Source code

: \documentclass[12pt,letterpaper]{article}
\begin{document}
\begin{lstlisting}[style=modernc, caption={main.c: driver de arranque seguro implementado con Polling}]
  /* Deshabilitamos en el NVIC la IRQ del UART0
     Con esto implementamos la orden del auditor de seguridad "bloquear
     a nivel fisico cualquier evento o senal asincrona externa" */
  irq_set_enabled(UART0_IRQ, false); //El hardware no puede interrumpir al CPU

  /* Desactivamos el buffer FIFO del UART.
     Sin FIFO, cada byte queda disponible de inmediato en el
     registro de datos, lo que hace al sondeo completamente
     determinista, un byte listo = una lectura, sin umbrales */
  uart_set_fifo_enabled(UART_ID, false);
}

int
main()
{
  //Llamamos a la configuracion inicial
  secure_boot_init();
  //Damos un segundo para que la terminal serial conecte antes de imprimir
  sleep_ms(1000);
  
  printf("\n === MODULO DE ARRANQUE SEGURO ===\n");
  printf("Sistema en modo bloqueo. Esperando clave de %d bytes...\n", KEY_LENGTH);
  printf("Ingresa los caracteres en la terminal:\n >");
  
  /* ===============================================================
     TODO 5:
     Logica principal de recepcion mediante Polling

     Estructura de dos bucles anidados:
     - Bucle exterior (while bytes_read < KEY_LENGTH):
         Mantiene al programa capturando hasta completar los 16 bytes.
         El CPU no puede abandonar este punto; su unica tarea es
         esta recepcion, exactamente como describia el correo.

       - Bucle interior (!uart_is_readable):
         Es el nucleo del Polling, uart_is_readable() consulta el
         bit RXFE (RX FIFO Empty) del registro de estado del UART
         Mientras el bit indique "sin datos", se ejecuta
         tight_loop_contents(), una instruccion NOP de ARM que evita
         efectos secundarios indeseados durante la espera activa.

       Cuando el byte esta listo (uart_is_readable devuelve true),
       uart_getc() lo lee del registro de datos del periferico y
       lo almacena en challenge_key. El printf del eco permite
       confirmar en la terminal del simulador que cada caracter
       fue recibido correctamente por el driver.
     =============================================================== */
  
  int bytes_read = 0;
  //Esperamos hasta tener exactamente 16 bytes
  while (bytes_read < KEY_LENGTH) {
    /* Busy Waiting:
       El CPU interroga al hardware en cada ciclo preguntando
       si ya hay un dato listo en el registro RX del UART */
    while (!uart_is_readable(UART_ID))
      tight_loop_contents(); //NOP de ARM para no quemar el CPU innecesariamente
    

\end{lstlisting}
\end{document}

### What is expected
Copy exactly the lines that run from the one with "while (!uart_is_readable(UART_ID))" to the last line of the material, including both.

### Expected answer
    while (!uart_is_readable(UART_ID))
      tight_loop_contents(); //NOP de ARM para no quemar el CPU innecesariamente
    

\end{lstlisting}
\end{document}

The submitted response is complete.